§ **Required action**: Stop after the line with "Esta opção é"; until then, please copy every line of the records word for word from the first.

§ **Supplied data**:
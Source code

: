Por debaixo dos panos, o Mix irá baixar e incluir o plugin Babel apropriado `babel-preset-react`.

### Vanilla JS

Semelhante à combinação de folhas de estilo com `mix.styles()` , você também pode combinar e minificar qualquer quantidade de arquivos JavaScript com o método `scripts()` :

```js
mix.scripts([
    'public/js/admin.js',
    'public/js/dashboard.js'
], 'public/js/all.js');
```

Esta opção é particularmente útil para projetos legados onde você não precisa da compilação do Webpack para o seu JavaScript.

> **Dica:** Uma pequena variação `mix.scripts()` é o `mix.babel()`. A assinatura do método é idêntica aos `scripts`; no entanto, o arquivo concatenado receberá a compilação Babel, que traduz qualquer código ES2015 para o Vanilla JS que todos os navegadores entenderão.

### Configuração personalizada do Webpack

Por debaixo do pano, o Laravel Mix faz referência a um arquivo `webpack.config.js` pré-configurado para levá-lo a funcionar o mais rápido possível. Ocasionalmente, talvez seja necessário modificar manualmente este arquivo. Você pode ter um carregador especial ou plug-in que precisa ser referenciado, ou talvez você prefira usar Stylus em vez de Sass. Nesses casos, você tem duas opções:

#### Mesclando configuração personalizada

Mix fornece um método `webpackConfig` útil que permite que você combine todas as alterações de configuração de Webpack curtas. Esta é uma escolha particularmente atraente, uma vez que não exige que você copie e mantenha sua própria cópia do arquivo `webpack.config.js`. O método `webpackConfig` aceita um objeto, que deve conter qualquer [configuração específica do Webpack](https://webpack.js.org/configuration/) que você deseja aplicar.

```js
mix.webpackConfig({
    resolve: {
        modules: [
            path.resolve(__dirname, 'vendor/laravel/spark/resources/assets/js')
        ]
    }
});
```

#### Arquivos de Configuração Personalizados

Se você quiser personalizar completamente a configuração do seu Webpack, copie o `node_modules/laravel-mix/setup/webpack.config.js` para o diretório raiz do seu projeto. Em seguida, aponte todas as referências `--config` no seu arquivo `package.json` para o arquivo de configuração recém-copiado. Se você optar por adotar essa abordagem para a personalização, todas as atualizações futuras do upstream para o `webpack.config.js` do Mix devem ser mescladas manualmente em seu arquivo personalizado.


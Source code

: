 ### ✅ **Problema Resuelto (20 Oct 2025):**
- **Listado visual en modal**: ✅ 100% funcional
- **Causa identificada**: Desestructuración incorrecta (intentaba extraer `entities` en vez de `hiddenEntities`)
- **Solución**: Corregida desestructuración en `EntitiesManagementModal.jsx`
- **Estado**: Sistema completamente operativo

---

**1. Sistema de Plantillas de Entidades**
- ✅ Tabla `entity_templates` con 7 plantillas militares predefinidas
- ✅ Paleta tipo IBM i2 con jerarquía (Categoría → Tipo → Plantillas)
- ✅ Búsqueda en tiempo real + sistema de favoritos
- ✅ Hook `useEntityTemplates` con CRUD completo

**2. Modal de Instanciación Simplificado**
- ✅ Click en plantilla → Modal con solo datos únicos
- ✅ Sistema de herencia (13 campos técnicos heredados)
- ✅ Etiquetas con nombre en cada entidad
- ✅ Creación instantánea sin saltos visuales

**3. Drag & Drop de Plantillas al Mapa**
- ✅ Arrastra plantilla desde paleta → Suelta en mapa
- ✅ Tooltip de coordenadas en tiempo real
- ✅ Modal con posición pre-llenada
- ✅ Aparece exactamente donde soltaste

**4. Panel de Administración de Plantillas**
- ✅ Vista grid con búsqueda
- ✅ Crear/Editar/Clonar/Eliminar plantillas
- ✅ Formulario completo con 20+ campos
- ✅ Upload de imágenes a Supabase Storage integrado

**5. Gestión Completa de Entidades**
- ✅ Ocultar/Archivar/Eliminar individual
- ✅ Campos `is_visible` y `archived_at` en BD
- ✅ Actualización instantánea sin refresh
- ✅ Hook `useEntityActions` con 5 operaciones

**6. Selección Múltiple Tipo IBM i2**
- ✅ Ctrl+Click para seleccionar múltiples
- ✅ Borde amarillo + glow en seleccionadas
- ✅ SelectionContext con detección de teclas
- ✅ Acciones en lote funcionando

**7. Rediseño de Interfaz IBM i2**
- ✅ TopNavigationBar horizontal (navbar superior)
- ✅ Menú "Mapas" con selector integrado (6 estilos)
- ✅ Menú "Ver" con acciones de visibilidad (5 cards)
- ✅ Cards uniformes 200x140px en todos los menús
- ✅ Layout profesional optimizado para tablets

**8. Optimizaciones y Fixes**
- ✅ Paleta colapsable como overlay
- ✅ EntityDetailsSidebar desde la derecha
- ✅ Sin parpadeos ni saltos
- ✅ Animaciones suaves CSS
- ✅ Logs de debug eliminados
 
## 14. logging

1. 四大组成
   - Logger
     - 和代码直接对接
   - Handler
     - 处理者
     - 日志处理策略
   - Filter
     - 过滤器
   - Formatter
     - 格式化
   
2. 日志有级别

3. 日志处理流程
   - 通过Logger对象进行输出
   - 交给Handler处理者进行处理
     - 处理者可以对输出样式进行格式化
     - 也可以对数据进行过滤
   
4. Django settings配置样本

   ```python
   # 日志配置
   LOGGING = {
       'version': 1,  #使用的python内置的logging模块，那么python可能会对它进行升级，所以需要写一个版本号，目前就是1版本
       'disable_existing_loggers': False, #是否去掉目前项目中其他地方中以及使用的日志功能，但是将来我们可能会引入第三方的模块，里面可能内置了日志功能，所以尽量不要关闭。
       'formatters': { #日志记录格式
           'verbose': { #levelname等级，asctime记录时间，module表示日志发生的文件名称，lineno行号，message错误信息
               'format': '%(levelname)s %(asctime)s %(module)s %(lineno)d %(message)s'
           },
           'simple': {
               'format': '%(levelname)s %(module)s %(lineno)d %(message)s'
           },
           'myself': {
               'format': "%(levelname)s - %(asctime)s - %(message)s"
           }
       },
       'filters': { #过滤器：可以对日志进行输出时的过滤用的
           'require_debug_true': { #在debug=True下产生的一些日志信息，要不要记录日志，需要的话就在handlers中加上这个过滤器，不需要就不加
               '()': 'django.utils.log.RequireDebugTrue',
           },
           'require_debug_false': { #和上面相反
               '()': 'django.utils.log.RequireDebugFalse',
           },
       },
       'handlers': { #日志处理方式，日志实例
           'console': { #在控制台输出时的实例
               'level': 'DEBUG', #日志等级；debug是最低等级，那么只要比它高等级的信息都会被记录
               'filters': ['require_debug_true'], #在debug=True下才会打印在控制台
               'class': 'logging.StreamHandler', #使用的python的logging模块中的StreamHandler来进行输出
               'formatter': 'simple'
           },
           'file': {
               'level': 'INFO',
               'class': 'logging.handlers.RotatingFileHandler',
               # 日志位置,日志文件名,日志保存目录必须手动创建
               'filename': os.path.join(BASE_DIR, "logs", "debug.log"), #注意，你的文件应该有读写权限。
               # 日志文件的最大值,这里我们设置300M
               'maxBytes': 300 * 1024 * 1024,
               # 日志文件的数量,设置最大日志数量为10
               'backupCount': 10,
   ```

§ **Worked solution**:
Source code

:Por debaixo dos panos, o Mix irá baixar e incluir o plugin Babel apropriado `babel-preset-react`.

### Vanilla JS

Semelhante à combinação de folhas de estilo com `mix.styles()` , você também pode combinar e minificar qualquer quantidade de arquivos JavaScript com o método `scripts()` :

```js
mix.scripts([
    'public/js/admin.js',
    'public/js/dashboard.js'
], 'public/js/all.js');
```

Esta opção é particularmente útil para projetos legados onde você não precisa da compilação do Webpack para o seu JavaScript.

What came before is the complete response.